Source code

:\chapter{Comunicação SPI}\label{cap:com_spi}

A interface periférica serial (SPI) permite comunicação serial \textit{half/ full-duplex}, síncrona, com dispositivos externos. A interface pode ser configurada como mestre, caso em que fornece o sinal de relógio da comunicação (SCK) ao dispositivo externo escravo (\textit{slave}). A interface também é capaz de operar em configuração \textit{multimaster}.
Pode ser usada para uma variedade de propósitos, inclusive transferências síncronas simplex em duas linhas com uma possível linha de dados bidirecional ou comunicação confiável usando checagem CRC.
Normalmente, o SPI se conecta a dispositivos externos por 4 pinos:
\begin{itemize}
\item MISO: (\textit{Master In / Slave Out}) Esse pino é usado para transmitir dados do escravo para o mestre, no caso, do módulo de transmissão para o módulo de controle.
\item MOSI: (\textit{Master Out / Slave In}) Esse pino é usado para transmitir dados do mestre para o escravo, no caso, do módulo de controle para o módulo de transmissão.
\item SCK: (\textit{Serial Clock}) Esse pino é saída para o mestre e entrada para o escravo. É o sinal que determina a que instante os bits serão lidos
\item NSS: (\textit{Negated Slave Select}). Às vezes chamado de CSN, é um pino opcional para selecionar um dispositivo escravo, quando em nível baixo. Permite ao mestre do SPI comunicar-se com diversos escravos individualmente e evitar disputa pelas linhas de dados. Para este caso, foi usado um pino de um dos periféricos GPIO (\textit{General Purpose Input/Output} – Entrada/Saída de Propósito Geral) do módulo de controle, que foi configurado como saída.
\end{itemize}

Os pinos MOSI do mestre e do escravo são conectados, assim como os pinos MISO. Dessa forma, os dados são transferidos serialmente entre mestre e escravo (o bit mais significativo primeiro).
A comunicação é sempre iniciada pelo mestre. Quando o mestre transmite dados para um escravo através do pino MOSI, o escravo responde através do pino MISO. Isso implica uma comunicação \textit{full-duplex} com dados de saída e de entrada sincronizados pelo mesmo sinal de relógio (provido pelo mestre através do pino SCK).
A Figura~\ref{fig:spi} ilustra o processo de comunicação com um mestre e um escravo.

...

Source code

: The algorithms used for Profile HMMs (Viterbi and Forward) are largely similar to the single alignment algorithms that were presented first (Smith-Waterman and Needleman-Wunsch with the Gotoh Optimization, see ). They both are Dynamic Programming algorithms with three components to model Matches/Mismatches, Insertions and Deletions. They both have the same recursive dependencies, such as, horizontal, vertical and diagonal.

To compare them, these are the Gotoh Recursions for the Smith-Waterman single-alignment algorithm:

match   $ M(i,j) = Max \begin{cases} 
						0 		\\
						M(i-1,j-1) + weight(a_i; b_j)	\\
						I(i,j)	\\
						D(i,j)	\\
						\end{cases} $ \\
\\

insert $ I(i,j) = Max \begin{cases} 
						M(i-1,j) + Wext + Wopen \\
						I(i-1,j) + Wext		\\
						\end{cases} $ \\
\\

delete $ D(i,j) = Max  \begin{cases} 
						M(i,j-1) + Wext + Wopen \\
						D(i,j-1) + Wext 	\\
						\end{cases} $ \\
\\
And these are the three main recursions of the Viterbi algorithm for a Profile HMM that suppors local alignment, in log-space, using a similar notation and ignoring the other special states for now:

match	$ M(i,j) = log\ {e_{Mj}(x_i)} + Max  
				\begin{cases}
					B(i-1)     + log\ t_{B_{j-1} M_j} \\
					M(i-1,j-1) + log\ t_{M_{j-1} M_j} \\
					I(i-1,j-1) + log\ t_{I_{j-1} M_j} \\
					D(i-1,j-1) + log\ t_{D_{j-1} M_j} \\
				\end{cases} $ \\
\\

## Required work
Reproduce only the lines above spanning from the line containing "And these are" through the line containing "I(i-1,j-1) + log\", word for word.

## Result of this exercise
And these are the three main recursions of the Viterbi algorithm for a Profile HMM that suppors local alignment, in log-space, using a similar notation and ignoring the other special states for now:

match	$ M(i,j) = log\ {e_{Mj}(x_i)} + Max  
				\begin{cases}
					B(i-1)     + log\ t_{B_{j-1} M_j} \\
					M(i-1,j-1) + log\ t_{M_{j-1} M_j} \\
					I(i-1,j-1) + log\ t_{I_{j-1} M_j} \\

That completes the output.